Tuesday, Nov 25, 2014 at 18:23
To start with yes I had to keep schedules and drive long hours.

Now I see you don't do much driving on single lane 100kph roads.

Like I said your reply was very simple, you stick to your 95 and I will stick to my dollar and when I pass I will be spending as little time on the wrong side of the road as possible. I also have had a clean licence for many many years.

Here is a quote and this may change you math calcs. Look at the real distances of a vehicle overtaking a truck. Read it carefully.

Quote "Fact. Trucks travelling at the new open road speed limit of 90 kph will be almost impossible to pass legally.
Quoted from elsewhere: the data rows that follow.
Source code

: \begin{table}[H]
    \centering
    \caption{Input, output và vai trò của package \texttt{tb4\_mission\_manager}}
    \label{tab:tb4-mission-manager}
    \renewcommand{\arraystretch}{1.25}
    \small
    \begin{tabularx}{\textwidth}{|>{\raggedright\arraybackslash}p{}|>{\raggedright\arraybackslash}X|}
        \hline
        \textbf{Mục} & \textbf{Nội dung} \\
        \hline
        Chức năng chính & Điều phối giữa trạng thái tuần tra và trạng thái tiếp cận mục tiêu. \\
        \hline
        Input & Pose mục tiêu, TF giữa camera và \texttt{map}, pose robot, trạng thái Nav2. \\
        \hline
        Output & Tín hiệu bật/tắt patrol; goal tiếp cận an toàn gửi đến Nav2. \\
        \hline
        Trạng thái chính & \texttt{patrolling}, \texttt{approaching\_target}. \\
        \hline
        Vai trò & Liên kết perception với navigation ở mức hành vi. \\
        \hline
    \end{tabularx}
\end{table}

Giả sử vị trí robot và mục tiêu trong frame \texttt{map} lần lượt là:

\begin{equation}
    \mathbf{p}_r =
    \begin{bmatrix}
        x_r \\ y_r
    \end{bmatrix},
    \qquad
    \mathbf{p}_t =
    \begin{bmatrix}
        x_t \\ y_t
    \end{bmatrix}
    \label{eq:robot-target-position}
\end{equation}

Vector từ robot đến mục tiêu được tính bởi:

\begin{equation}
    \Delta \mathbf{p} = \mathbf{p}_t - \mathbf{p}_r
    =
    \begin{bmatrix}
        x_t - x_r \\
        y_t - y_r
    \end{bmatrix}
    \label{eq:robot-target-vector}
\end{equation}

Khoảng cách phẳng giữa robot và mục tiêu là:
A 90 kph speed limit for heavy trucks and 100 kph for other traffic is practicable.
A car passing a truck travelling at 90 kph will require almost 2 kilometres of clear road ahead if the car observes the rigidly enforced 100 kph limit and the 2 second separation rule before overtaking.

The impact will be that drivers either break the law or effectively the open road speed limit will be reduced to 90 kph.


Based on Truck and 90 kph, 2 sec separation beforehand, 10 metre clearance at end, allowing for oncoming traffic at 100kph + 10% clearance of that:

90 kph = 90,000/3600 = 25 metres/sec.

100 kph = 100,000/3600 = 27.8 metres/sec

Distance to pass = (2 x 25) + (Length of Truck) + 10 + (Length of Car)

Say car is 5 metres, truck is 20 metres, then

Relative distance to pass = 50 + 20 + 10 + 5 = 85 metres

Time to pass = 85 metres / 2.8 metres/sec = 30.4 seconds

Distance travelled to pass = 27.8 * 30.4 = 844 metres

Clear distance required to oncoming traffic = (844 x 2) (+ 10%) = 1688 x 1.1

= 1,856 metres = 1.9 kilometres.

Time on the wrong side of the road is deadly.